● YOUR OBJECTIVE
Within the entries below, find the portion that opens with the line containing "overall user experience" and closes with the line containing "(edit icon, yellow)". Retype that portion exactly and only.
***** PROVIDED RECORDS
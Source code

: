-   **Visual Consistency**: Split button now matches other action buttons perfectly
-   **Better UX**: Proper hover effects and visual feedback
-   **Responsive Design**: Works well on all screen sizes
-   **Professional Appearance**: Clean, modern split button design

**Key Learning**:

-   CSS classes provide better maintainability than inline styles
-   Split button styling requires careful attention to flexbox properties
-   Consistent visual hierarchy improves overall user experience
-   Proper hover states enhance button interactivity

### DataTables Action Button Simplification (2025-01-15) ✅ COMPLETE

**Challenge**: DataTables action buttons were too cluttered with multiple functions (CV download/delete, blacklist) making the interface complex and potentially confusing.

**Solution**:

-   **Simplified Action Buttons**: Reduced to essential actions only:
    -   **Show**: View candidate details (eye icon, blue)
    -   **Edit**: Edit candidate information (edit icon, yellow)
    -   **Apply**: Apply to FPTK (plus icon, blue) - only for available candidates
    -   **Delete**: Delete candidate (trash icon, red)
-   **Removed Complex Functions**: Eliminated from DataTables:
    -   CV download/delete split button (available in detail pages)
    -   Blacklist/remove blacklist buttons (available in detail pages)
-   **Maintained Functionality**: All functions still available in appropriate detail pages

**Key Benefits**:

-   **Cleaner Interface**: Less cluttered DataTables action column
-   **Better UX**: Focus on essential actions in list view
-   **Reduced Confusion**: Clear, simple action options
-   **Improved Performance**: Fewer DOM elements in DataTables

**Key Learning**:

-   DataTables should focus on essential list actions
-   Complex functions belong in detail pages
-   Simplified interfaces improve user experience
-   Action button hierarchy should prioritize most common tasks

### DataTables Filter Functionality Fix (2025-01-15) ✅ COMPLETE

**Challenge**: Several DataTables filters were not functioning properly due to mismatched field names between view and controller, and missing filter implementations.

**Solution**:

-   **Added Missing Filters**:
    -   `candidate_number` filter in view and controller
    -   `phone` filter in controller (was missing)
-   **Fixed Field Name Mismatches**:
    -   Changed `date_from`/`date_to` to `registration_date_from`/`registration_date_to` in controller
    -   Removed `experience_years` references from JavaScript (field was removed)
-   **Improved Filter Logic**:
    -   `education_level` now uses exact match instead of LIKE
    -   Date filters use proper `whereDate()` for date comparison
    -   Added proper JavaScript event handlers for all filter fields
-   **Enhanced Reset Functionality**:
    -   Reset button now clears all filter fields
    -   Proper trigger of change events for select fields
**********
● EXERCISE RESULT
-   Consistent visual hierarchy improves overall user experience
-   Proper hover states enhance button interactivity

### DataTables Action Button Simplification (2025-01-15) ✅ COMPLETE

**Challenge**: DataTables action buttons were too cluttered with multiple functions (CV download/delete, blacklist) making the interface complex and potentially confusing.

**Solution**:

-   **Simplified Action Buttons**: Reduced to essential actions only:
    -   **Show**: View candidate details (eye icon, blue)
    -   **Edit**: Edit candidate information (edit icon, yellow)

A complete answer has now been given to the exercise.